In queste condizioni, aver voluto mortificare il CONI – dico volutamente il CONI e non Malagò perché penso a quella storia ultrasecolare, anche se al Foro Italico oggi la conoscono in pochi e male – come si è fatto e si sta facendo, togliendogli risorse, sottraendogli i suoi impianti (tutti costruiti a proprie spese, vale bene ricordarlo, senza una lira di contributo da parte dello Stato: e in questo Spadafora ha ragione, vero, accadeva ai tempi della lira e non se l’abbia se ce li rimpiangiamo) solo perché si vorrebbe impedire il terzo mandato al presidente Malagò, più che di ripicca, sa tanto di un gioco al massacro. Una volta si sarebbe detto "buttare il bambino con l'acqua sporca".

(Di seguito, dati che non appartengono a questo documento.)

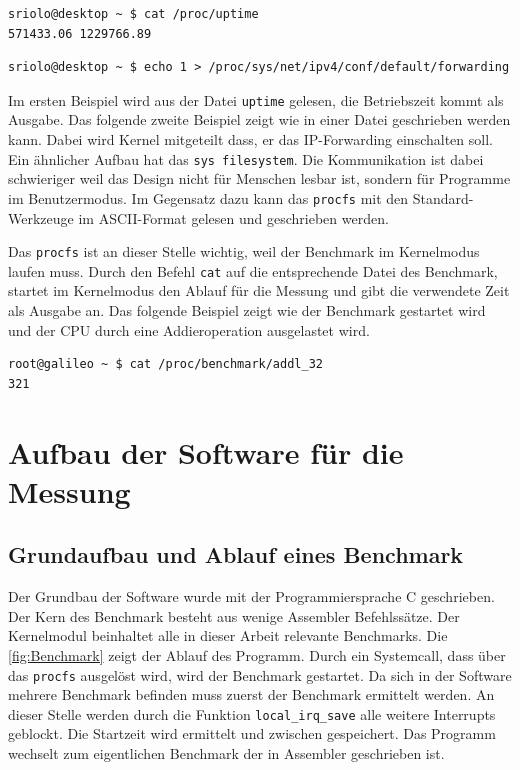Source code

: \lstset{language=Bash}
\begin{lstlisting}
sriolo@desktop ~ $ cat /proc/uptime 
571433.06 1229766.89
\end{lstlisting}
\begin{lstlisting}
sriolo@desktop ~ $ echo 1 > /proc/sys/net/ipv4/conf/default/forwarding
\end{lstlisting}

Im ersten Beispiel wird aus der Datei \texttt{uptime} gelesen, die Betriebszeit kommt als Ausgabe. Das folgende zweite Beispiel zeigt wie in einer Datei geschrieben werden kann. Dabei wird Kernel mitgeteilt dass, er das IP-Forwarding einschalten soll. Ein ähnlicher Aufbau hat das \texttt{sys filesystem}. Die Kommunikation ist dabei schwieriger weil das Design nicht für Menschen lesbar ist, sondern für Programme im Benutzermodus. Im Gegensatz dazu kann das \texttt{procfs} mit den Standard-Werkzeuge im ASCII-Format gelesen und geschrieben werden.
\par
Das \texttt{procfs} ist an dieser Stelle wichtig, weil der Benchmark im Kernelmodus laufen muss. Durch den Befehl \texttt{cat} auf die entsprechende Datei des Benchmark, startet im Kernelmodus den Ablauf für die Messung und gibt die verwendete Zeit als Ausgabe an. Das folgende Beispiel zeigt wie der Benchmark gestartet wird und der CPU durch eine Addieroperation ausgelastet wird.

\begin{lstlisting}
root@galileo ~ $ cat /proc/benchmark/addl_32
321
\end{lstlisting}


\section{Aufbau der Software für die Messung}


\subsection{Grundaufbau und Ablauf eines Benchmark}
Der Grundbau der Software wurde mit der Programmiersprache C geschrieben. Der Kern des Benchmark besteht aus wenige Assembler Befehlssätze. Der Kernelmodul beinhaltet alle in dieser Arbeit relevante Benchmarks. Die \autoref{fig:Benchmark} zeigt der Ablauf des Programm. Durch ein Systemcall, dass über das \texttt{procfs} ausgelöst wird, wird der Benchmark gestartet. Da sich in der Software mehrere Benchmark befinden muss zuerst der Benchmark ermittelt werden. An dieser Stelle werden durch die Funktion \texttt{local\_irq\_save} alle weitere Interrupts geblockt. Die Startzeit wird ermittelt und zwischen gespeichert. Das Programm wechselt zum eigentlichen Benchmark der in Assembler geschrieben ist.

Tutto ciò premesso, faccio così peccato se temo che lo scopo finale sembra alla lunga voler “nominare o indicare” in futuro i vertici dello sport? Così, come è stato fatto per le quattrocento poltrone e passa dei vari enti di Stato e dintorni, comprese le sunnominate sovrastrutture? Per le quali, tanto per rimanere in argomento, non spiacerebbe conoscere quanti sono i nuovi assunti, a che titolo hanno trovato collocazione e quanto pesi sull’erario l’intero loro "funzionamento" che fuori dai segreti corridoi resta un po’ misterioso.

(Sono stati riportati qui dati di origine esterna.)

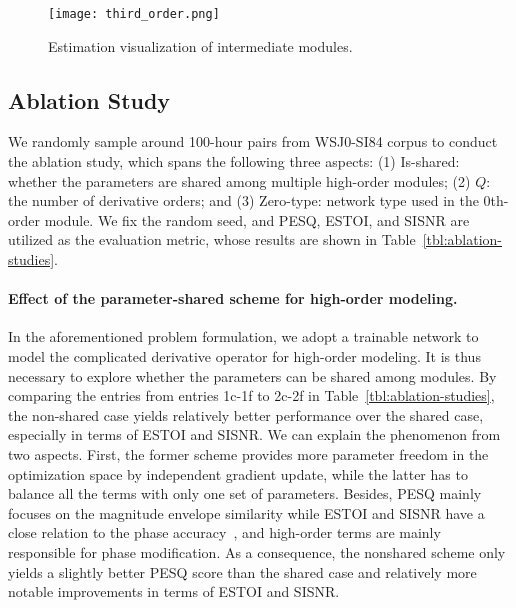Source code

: \documentclass{article}
\begin{document}
{\begin{figure}
{\begin{minipage}[b]{0.232\linewidth}
			\texttt{[image: third\_order.png]}\vspace{-2pt}
			\vspace{-4pt}
	\end{minipage}}
	\caption{Estimation visualization of intermediate modules.}
	\vspace{-0.4cm}
	\label{fig:visualization}
\end{figure}
\vspace{-0.2cm}
\subsection{Ablation Study}
\label{sec:ablation-study}
We randomly sample around 100-hour pairs from WSJ0-SI84 corpus to conduct the ablation study, which spans the following three aspects: (1) Is-shared: whether the parameters are shared among multiple high-order modules; (2) $Q$: the number of derivative orders; and (3) Zero-type: network type used in the 0th-order module. We fix the random seed, and PESQ, ESTOI, and SISNR are utilized as the evaluation metric, whose results are shown in Table~{\ref{tbl:ablation-studies}}.
\paragraph{Effect of the parameter-shared scheme for high-order modeling.} In the aforementioned problem formulation, we adopt a trainable network to model the complicated derivative operator for high-order modeling. It is thus necessary to explore whether the parameters can be shared among modules. By comparing the entries from entries 1c-1f to 2c-2f in Table~{\ref{tbl:ablation-studies}}, the non-shared case yields relatively better performance over the shared case, especially in terms of ESTOI and SISNR. We can explain the phenomenon from two aspects. First, the former scheme provides more parameter freedom in the optimization space by independent gradient update, while the latter has to balance all the terms with only one set of parameters. Besides, PESQ mainly focuses on the magnitude envelope similarity while ESTOI and SISNR have a close relation to the phase accuracy~{\cite{wang2021compensation}}, and high-order terms are mainly responsible for phase modification. As a consequence, the nonshared scheme only yields a slightly better PESQ score than the shared case and relatively more notable improvements in terms of ESTOI and SISNR.
}
\end{document}
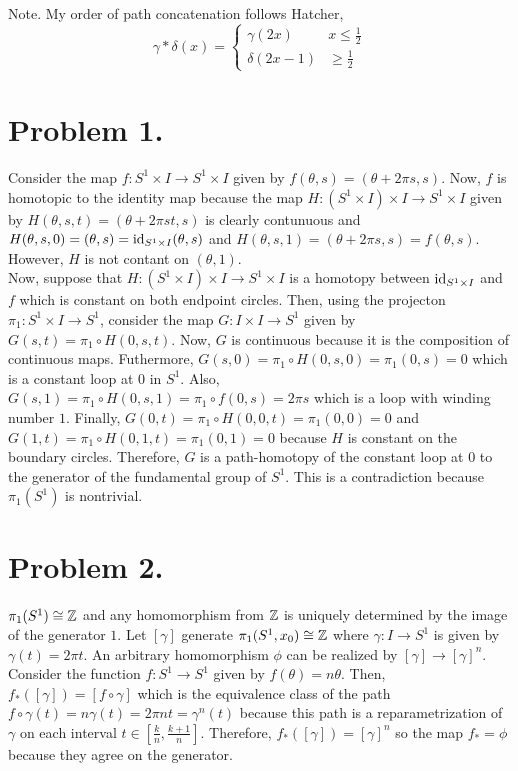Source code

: \documentclass[12pt]{extarticle}
\begin{document}

Note. My order of path concatenation follows Hatcher,
\[\gamma * \delta(x) = \begin{cases}
\gamma(2x) & x \le \tfrac{1}{2} \\
\delta(2x - 1) & \ge \tfrac{1}{2}
\end{cases}\]
 
\section*{Problem 1.}
Consider the map $f : S^1 \times I \to S^1 \times I$ given by $f(\theta, s) = (\theta + 2 \pi s, s)$. Now, $f$ is homotopic to the identity map because the map $H : (S^1 \times I) \times I \to S^1 \times I$ given by $H(\theta, s, t) = (\theta + 2\pi st, s)$ is clearly contunuous and $H(\theta, s, 0) = (\theta, s) = \mathrm{id}_{S^1 \times I}(\theta, s)$ and $H(\theta, s, 1) = (\theta + 2 \pi s, s) = f(\theta, s)$. However, $H$ is not contant on $(\theta, 1)$. \bigskip \\
Now, suppose that $H : (S^1 \times I) \times I \to S^1 \times I$ is a homotopy between $\mathrm{id}_{S^1 \times I}$ and $f$ which is constant on both endpoint circles. Then, using the projecton $\pi_1 : S^1 \times I \to S^1$, consider the map $G : I \times I \to S^1$ given by $G(s, t) = \pi_1 \circ H(0, s, t)$. Now, $G$ is continuous because it is the composition of continuous maps. Futhermore, $G(s, 0) = \pi_1 \circ H(0, s, 0) = \pi_1(0, s) = 0$ which is a constant loop at $0$ in $S^1$. Also, $G(s, 1) = \pi_1 \circ H(0, s, 1) = \pi_1 \circ f(0, s) = 2 \pi s$ which is a loop with winding number $1$. Finally, $G(0, t) = \pi_1 \circ H(0, 0, t) = \pi_1(0, 0) = 0$ and $G(1, t) = \pi_1 \circ H(0, 1, t) = \pi_1(0, 1) = 0$ because $H$ is constant on the boundary circles. Therefore, $G$ is a path-homotopy of the constant loop at $0$ to the generator of the fundamental group of $S^1$. This is a contradiction because $\pi_1(S^1)$ is nontrivial.   

\section*{Problem 2.}
$\pi_1(S^1) \cong \mathbb{Z}$ and any homomorphism from $\mathbb{Z}$ is uniquely determined by the image of the generator $1$. Let $[\gamma]$ generate $\pi_1(S^1, x_0) \cong \mathbb{Z}$ where $\gamma : I \to S^1$ is given by $\gamma(t) = 2 \pi t$. An arbitrary homomorphism $\phi$ can be realized by $[\gamma] \to [\gamma]^n$. Consider the function $f : S^1 \to S^1$ given by $f(\theta) = n \theta$. Then, $f_*([\gamma]) = [f \circ \gamma]$ which is the equivalence class of the path $f \circ \gamma(t) = n \gamma(t) = 2 \pi n t = \gamma^n(t)$ because this path is a reparametrization of $\gamma$ on each interval $t \in [\tfrac{k}{n}, \tfrac{k+1}{n}]$. Therefore, $f_*([\gamma]) = [\gamma]^n$ so the map $f_* = \phi$ because they agree on the generator.
\end{document}
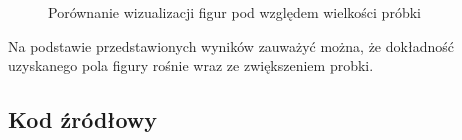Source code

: \documentclass[a4paper,11pt,titlepage]{article}
\begin{document}
\begin{figure}[H]%
    \centering
    \qquad
    \caption{Porównanie wizualizacji figur pod względem wielkości próbki}%
    \label{fig:figs}%
\end{figure}

Na podstawie przedstawionych wyników zauważyć można, że dokładność uzyskanego pola figury rośnie wraz ze zwiększeniem probki.

\subsection{Kod źródłowy}

\end{document}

Non voglio tornare sulla cosiddetta Riforma che nel frattempo, “spacchettata” senza pudore alcuno, è diventata – come direbbe Sciascia – una riformicchia. Vado un po’ a memoria: se lo scopo era tutelare i lavoratori [sic!] impiegati nello sport – o più correttamente nei centri sportivi o di fitness in genere, piuttosto che nelle società sportive o nelle federazioni –, invece che alimentare questo sconquasso non sarebbe stato più produttivo attivare i sindacati o gli ispettorati del lavoro? Gli uni e gli altri sicuramente più competenti sul fronte lavoro.

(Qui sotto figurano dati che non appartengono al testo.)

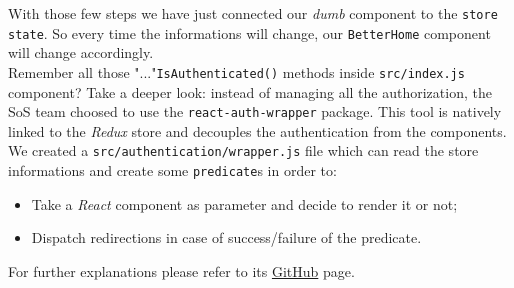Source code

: With those few steps we have just connected our \emph{dumb} component to the \verb|store| \verb|state|. So every time the informations will change, our \verb|BetterHome| component will change accordingly.
\\Remember all those "..."\verb|IsAuthenticated()| methods inside \verb|src/index.js| component? Take a deeper look: instead of managing all the authorization, the SoS team choosed to use the \verb|react-auth-wrapper| package. This tool is natively linked to the \emph{Redux} store and decouples the authentication from the components. We created a \verb|src/authentication/wrapper.js| file which can read the store informations and create some \verb|predicate|s in order to:
\begin{itemize}
	\item Take a \emph{React} component as parameter and decide to render it or not;
	\item Dispatch redirections in case of success/failure of the predicate.
\end{itemize}
For further explanations please refer to its \href{https://github.com/mjrussell/redux-auth-wrapper}{GitHub} page.


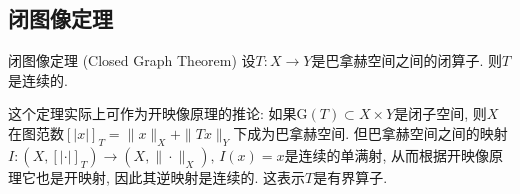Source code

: \subsection{闭图像定理}
\begin{theorem}{闭图像定理 (Closed Graph Theorem)}
设$T:X\to Y$是巴拿赫空间之间的闭算子. 则$T$是连续的.
\end{theorem}
这个定理实际上可作为开映像原理的推论: 如果$\text{G}(T)\subset X\times Y$是闭子空间, 则$X$在图范数$[|x|]_T=\|x\|_X+\|Tx\|_Y$下成为巴拿赫空间. 但巴拿赫空间之间的映射$I:(X,[|\cdot|]_T)\to(X,\|\cdot\|_X),\,I(x)=x$是连续的单满射, 从而根据开映像原理它也是开映射, 因此其逆映射是连续的. 这表示$T$是有界算子.

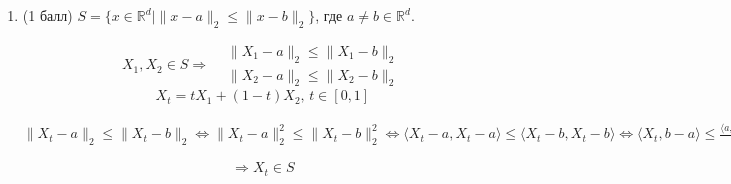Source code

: \documentclass[a5paper,twoside,russian]{article}
\begin{document}
\begin{enumerate}[label=\textbf{Задача \arabic*.}]
\begin{enumerate}
\begin{prf}
            $x_t^i = tx_1^i + (1-t)x_2^i$
            
            \begin{enumerate}
                \item $i > 0$
                
                    $tx_1^t + (1-t)x_2^i \geq tx_1^{i+i} + (1-t)x_2^{i-1} = x_t^{i-1}$

                \item $i < d$
                
                    $tx_1^t + (1-t)x_2^i \leq tx_1^{i+1} + (1-t)x_2^{i+1} = x_t^{i+1}$
            \end{enumerate}
            
            \[
            \begin{aligned}
                \Rightarrow x_t^1 \leq ... x_t^d \Rightarrow X_t \in S
            \end{aligned}
            \]
        \end{prf}


        \item (1 балл) $S = \{ x \in \mathbb{R}^d \mid  \| x - a\|_2 \leq \| x - b\|_2 \}$, где $a\neq b \in \mathbb{R}^d$.
        
        \begin{prf}
            \[
            X_1, X_2 \in S \Rightarrow
            \begin{aligned}
                &\| X_1 - a \|_2 \leq \| X_1 - b \|_2 \\
                &\| X_2 - a \|_2 \leq \| X_2 - b \|_2
            \end{aligned}
            \]
            \[
            X_t = tX_1 + (1-t)X_2, \, t \in [0, 1]
            \]

            $\| X_t - a\|_2 \leq \| X_t - b\|_2 \Leftrightarrow \| X_t - a\|_2^2 \leq \| X_t - b\|_2^2 \Leftrightarrow 
            \langle X_t-a, X_t-a \rangle \leq \langle X_t-b, X_t-b \rangle \Leftrightarrow 
            \langle X_t, b-a \rangle \leq \frac{\langle a, a \rangle + \langle b, b \rangle}{2} \Leftrightarrow 
            \left\langle tX_1 + (1-t) X_2, b-a \right\rangle \leq \frac{\|a\|_2^2 + \| b\|_2^2}{2} \Leftrightarrow
            t \langle X_1, b-a \rangle + (1-t) \langle X_2, b-a \rangle \leq \frac{\|a\|_2^2 + \| b\|_2^2}{2} \Leftrightarrow
            t \frac{\|a\|_2^2 + \| b\|_2^2}{2} + (1-t) \frac{\|a\|_2^2 + \| b\|_2^2}{2} \leq \frac{\|a\|_2^2 + \| b\|_2^2}{2} \Rightarrow$
            
            \[
            \begin{aligned}
                \Rightarrow X_t \in S
            \end{aligned}
            \]
        

\end{prf}
\end{enumerate}
\end{enumerate}
\end{document}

Tempo addietro, il giovane ministro Vincenzo Spadafora giunto a noi dalla lontana Afragola – indispettito perché né CONI né Federazioni indossavano il vestito della festa o stappavano lo champagne per l’interpretazione che lui stava dando alle nuove normative, peraltro in stallo ormai da due anni [sic!], aveva detto, forse ispirandosi ad Humphrey Bogart: “ormai il treno è partito e non ci possono fare nulla”. Vero: peccato che quel treno abbia imboccato un binario morto e sta dirigendosi a fatica verso il deposito. Senza rimpianti.

Per parte nostra, siamo con Malagò quando afferma: "Non lascerò affondare lo sport italiano". Perchè, questo è nella logica: i ministri e le agenzie passano, lo sport e il CONI rimangono. Casomai con qualche riforma vera da farsi in casa. E senza dover aspettare il terzo mandato.